_ACTION ITEM:_
Look through the lines below and extract each one that contains "images".

_PROVIDED RECORDS:_
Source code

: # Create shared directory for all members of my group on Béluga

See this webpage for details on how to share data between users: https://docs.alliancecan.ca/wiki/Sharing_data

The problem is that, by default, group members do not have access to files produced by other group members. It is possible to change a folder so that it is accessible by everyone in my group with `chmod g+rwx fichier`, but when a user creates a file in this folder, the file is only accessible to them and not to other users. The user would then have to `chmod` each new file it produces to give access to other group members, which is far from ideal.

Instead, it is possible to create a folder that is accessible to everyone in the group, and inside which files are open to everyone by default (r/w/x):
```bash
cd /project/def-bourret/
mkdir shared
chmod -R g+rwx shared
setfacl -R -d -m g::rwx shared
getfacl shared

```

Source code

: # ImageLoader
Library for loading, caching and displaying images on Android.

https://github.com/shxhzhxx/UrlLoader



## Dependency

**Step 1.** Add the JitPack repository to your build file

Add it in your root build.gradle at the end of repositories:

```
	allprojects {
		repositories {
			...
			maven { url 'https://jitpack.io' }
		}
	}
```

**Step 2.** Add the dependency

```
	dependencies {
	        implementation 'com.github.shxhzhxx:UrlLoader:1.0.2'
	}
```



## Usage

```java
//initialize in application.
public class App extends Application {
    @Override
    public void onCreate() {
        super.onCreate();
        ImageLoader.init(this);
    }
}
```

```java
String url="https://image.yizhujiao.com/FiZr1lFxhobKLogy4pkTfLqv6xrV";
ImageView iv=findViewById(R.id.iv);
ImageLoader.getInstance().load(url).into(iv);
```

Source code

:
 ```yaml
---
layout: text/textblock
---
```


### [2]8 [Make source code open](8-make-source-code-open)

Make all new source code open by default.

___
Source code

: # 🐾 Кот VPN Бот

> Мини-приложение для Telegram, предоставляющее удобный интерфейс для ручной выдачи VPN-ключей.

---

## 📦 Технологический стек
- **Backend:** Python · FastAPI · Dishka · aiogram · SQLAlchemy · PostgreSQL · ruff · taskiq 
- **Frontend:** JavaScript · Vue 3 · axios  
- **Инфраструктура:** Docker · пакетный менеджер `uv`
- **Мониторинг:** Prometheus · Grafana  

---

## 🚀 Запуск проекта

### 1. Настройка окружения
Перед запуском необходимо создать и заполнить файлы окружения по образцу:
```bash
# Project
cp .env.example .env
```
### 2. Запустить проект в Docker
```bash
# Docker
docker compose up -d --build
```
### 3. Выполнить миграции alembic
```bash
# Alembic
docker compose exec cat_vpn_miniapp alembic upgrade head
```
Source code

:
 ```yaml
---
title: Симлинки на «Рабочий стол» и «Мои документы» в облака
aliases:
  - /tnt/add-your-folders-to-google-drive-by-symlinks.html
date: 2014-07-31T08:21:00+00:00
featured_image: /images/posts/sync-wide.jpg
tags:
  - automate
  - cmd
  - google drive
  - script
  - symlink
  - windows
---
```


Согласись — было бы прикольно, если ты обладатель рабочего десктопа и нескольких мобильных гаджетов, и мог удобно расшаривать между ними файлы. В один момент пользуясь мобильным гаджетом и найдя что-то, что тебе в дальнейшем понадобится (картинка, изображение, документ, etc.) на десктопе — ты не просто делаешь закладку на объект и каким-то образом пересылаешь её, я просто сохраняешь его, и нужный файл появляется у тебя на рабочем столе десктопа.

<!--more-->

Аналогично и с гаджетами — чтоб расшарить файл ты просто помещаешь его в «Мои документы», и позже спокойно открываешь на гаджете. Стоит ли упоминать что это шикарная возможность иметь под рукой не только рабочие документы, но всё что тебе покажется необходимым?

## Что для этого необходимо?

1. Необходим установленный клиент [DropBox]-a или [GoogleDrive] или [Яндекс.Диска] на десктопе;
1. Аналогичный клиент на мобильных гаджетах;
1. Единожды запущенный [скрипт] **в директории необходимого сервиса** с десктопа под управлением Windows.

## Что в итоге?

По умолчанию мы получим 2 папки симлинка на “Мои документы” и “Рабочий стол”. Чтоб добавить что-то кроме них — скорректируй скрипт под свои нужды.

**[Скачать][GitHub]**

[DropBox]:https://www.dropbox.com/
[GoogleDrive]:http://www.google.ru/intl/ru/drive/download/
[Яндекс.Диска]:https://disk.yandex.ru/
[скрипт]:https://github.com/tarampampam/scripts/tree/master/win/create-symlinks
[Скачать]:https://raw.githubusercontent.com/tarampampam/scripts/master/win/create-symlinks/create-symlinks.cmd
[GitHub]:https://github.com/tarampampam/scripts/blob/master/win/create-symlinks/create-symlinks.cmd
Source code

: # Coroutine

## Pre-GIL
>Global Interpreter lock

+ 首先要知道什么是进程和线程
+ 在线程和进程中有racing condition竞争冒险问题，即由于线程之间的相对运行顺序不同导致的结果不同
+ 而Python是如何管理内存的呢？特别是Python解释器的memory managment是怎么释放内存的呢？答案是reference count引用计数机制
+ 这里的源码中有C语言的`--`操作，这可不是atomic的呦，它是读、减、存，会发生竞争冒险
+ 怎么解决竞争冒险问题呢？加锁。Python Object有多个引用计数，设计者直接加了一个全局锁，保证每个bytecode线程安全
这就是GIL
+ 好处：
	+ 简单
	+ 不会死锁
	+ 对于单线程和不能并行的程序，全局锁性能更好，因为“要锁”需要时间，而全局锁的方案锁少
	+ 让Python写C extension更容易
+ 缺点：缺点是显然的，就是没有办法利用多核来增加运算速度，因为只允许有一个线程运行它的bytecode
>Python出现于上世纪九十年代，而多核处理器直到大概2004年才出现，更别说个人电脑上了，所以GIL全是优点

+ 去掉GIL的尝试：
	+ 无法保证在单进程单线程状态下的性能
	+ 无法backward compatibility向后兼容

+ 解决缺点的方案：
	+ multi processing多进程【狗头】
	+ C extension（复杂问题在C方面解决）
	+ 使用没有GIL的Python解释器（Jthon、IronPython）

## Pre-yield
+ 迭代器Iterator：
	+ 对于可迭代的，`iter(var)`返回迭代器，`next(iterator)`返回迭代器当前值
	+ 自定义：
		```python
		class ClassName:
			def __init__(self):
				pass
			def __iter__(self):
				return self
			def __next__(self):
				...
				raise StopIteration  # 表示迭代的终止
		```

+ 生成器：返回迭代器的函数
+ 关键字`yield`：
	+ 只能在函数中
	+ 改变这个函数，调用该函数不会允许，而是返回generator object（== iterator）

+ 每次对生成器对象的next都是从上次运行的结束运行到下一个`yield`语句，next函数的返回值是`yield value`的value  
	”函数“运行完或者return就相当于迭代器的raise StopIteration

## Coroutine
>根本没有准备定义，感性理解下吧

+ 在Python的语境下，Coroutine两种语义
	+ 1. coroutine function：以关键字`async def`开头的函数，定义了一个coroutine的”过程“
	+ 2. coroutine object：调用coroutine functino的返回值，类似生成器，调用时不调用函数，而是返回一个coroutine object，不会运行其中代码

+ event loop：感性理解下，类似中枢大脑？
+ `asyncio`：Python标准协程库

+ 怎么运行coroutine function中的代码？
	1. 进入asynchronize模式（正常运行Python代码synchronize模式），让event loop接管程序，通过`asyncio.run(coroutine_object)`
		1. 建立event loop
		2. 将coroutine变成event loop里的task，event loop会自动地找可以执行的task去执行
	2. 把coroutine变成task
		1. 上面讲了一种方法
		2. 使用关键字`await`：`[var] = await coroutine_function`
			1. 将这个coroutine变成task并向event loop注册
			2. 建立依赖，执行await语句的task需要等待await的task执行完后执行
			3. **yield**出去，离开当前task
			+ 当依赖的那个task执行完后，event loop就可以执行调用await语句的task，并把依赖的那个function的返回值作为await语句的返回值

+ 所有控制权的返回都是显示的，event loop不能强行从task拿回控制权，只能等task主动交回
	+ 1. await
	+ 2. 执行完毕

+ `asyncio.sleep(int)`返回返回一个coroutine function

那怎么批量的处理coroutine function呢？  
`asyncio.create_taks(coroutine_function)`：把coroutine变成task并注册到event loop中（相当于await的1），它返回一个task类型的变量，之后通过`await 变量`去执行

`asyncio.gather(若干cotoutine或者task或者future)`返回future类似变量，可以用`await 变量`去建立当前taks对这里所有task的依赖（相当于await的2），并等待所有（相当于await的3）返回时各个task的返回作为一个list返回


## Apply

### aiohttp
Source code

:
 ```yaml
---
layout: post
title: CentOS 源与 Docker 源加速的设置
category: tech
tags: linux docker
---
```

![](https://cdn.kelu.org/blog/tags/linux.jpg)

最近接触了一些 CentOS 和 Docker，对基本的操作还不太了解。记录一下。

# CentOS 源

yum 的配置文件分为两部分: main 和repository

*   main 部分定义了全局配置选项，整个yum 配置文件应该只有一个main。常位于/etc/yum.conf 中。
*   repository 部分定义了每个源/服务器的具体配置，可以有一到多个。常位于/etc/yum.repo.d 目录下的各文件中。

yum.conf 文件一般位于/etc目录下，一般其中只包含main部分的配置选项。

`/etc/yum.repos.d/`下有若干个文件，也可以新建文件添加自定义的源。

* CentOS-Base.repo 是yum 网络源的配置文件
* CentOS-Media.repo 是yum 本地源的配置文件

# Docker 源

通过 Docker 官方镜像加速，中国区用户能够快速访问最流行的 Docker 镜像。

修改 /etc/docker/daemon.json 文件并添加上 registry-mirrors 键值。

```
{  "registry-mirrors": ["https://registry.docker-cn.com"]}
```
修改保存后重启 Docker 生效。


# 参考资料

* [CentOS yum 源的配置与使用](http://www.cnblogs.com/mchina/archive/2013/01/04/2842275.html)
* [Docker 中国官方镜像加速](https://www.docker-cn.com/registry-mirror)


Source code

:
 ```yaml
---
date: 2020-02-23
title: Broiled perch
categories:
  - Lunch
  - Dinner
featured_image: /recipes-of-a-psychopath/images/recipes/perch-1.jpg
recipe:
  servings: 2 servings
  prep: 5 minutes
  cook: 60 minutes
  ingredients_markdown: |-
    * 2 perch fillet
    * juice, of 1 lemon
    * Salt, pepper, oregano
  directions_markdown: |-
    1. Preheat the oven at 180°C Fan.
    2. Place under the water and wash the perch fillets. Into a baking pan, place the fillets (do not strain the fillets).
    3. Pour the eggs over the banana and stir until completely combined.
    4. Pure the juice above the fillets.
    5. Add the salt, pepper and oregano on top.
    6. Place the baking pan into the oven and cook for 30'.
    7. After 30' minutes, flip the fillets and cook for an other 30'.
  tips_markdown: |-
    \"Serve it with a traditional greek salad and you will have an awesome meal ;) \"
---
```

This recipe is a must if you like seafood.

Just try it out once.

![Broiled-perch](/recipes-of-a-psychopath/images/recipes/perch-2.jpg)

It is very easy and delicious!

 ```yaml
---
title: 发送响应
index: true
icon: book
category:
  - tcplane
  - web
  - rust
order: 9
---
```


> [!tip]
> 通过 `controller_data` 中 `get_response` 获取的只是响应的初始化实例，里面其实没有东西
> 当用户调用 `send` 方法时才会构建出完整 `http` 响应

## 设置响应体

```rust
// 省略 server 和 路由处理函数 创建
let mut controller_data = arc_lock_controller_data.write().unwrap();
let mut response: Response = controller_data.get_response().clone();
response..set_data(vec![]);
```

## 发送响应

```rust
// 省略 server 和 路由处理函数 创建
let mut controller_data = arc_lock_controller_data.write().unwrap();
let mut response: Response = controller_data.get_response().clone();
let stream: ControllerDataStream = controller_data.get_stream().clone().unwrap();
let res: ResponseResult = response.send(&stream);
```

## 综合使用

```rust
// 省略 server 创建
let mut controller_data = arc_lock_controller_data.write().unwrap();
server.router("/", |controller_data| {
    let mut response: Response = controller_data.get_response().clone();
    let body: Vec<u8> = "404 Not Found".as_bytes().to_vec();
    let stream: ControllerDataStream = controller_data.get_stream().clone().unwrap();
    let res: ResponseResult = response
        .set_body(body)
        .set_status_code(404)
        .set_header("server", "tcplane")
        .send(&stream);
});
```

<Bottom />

_EXERCISE ANSWER:_
Library for loading, caching and displaying images on Android.
featured_image: /images/posts/sync-wide.jpg
featured_image: /recipes-of-a-psychopath/images/recipes/perch-1.jpg
![Broiled-perch](/recipes-of-a-psychopath/images/recipes/perch-2.jpg)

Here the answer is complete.